» **AIM OF THE TASK**: Using the material below, print the line that contains "and classification problems.**", the line that contains "be very interpretable.**", and every line in between, exactly and nothing else.

────────────────────────────────────────

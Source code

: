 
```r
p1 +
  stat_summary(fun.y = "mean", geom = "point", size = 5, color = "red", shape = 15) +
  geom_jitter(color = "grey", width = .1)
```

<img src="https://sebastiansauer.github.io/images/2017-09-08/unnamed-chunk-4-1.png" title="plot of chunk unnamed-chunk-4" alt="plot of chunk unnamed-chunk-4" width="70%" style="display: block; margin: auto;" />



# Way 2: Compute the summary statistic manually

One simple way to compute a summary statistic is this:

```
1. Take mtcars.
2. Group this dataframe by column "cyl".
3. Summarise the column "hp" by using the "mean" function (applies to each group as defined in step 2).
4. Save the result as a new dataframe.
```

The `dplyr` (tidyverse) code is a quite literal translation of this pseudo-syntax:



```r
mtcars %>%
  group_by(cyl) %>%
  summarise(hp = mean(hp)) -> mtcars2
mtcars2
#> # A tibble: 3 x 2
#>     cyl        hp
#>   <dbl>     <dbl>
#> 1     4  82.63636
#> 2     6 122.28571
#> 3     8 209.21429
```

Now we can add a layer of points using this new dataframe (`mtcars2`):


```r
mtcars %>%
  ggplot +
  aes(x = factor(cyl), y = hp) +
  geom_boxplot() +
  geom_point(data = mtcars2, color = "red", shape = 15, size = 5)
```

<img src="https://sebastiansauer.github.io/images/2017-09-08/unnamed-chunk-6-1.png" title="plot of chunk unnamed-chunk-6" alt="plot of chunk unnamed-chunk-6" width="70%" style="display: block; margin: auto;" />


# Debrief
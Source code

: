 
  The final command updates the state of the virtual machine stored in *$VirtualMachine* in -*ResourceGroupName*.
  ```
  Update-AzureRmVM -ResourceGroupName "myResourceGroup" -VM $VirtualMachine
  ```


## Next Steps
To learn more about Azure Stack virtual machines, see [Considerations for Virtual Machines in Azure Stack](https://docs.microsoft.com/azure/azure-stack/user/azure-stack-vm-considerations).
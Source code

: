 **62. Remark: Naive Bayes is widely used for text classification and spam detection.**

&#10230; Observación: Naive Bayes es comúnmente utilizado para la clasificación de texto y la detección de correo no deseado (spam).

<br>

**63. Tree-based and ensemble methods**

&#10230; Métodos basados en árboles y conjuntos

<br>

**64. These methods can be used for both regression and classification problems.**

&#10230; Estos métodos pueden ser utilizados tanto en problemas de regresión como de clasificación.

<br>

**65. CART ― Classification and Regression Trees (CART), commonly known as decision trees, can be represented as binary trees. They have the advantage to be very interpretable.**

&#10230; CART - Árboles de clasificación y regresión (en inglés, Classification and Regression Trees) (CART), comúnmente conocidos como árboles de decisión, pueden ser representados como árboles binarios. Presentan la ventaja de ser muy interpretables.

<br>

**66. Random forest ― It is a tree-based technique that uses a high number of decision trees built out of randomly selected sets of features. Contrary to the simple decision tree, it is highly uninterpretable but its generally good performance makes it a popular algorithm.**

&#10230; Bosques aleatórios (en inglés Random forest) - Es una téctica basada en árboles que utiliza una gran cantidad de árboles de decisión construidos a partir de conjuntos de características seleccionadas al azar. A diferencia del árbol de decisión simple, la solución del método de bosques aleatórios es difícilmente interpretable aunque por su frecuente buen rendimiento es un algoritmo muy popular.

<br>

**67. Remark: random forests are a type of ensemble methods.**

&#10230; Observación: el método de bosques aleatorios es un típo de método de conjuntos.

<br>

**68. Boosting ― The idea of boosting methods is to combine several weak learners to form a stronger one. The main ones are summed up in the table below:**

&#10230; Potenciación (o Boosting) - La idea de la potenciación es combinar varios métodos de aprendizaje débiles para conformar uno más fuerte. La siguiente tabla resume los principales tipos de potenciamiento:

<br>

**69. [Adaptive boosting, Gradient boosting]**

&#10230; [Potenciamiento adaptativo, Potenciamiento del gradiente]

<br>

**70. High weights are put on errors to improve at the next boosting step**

────────────────────────────────────────

» **COMPLETED TASK**:
**64. These methods can be used for both regression and classification problems.**

&#10230; Estos métodos pueden ser utilizados tanto en problemas de regresión como de clasificación.

<br>

**65. CART ― Classification and Regression Trees (CART), commonly known as decision trees, can be represented as binary trees. They have the advantage to be very interpretable.**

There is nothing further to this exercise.